DESCRIPTION OF THE TASK: This task calls for copying every line of the records that includes the word "lista".

DATA RECORDS:
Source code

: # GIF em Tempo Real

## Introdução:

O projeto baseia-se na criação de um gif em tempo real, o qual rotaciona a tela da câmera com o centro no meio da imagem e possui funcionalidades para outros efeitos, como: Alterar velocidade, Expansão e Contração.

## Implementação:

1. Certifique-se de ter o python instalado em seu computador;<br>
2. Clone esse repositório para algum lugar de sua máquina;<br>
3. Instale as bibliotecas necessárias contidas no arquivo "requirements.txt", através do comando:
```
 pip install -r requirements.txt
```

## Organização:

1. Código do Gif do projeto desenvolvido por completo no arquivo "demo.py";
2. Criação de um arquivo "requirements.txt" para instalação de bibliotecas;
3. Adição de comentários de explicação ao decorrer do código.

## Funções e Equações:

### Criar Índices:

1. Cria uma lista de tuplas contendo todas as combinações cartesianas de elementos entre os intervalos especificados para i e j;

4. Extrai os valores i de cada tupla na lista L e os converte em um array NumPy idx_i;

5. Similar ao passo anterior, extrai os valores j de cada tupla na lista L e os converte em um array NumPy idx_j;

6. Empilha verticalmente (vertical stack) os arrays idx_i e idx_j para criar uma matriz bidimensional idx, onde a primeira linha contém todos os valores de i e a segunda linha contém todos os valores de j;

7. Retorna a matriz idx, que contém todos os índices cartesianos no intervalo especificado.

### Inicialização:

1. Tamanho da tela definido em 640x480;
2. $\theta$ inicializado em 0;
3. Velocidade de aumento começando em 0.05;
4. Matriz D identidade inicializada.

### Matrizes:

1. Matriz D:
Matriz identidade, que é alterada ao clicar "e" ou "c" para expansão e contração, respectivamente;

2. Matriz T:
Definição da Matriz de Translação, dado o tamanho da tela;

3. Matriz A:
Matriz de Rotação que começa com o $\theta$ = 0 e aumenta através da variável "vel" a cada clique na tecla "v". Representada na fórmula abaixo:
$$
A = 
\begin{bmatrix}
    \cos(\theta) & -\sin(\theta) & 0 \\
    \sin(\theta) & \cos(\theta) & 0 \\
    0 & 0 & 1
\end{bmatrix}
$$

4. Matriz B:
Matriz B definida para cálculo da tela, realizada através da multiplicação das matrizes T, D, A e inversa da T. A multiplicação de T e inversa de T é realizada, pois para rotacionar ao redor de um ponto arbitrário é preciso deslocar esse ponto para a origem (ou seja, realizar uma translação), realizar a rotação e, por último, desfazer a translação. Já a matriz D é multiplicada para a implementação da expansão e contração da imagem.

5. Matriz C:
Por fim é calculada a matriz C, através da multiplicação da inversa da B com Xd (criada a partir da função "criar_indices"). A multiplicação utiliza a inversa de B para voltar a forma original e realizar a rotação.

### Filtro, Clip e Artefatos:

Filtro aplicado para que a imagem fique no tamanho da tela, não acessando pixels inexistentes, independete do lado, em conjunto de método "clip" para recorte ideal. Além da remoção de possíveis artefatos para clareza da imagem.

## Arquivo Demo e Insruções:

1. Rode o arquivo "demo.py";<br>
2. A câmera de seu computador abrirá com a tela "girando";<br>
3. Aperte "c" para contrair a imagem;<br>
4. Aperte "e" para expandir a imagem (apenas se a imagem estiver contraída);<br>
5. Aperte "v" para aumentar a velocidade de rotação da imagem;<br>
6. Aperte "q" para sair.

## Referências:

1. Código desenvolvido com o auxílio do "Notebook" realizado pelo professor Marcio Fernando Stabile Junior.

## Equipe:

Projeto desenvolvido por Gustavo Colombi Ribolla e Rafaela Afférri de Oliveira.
--
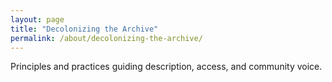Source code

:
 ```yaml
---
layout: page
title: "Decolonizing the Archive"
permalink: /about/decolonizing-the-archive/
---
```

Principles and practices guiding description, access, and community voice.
...
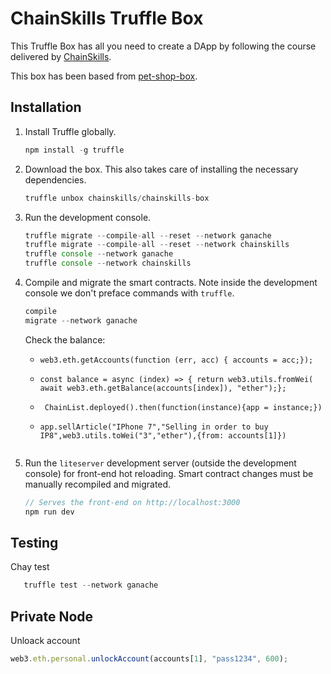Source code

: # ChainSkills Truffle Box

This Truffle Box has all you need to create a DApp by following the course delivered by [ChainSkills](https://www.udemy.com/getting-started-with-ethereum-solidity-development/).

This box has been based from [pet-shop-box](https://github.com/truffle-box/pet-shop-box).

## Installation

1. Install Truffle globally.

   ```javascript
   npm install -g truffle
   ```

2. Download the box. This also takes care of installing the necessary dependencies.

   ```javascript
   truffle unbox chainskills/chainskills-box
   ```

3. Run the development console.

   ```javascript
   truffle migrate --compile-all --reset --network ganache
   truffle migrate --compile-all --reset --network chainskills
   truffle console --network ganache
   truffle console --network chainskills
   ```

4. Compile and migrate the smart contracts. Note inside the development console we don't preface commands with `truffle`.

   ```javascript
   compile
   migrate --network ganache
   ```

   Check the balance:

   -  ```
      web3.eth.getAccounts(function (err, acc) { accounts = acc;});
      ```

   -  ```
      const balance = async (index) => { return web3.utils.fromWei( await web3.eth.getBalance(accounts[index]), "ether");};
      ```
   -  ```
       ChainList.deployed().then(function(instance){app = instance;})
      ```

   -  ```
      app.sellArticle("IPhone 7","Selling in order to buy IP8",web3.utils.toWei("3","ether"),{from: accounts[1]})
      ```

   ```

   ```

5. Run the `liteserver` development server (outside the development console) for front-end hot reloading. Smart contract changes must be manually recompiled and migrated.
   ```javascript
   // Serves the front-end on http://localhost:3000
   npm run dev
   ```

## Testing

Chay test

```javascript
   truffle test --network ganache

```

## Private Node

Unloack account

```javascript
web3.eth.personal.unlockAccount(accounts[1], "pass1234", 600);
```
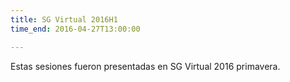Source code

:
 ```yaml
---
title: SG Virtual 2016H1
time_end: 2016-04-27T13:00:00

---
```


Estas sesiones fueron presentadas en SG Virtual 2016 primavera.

RESPONSE AREA:
1. Cria uma lista de tuplas contendo todas as combinações cartesianas de elementos entre os intervalos especificados para i e j;
4. Extrai os valores i de cada tupla na lista L e os converte em um array NumPy idx_i;
5. Similar ao passo anterior, extrai os valores j de cada tupla na lista L e os converte em um array NumPy idx_j;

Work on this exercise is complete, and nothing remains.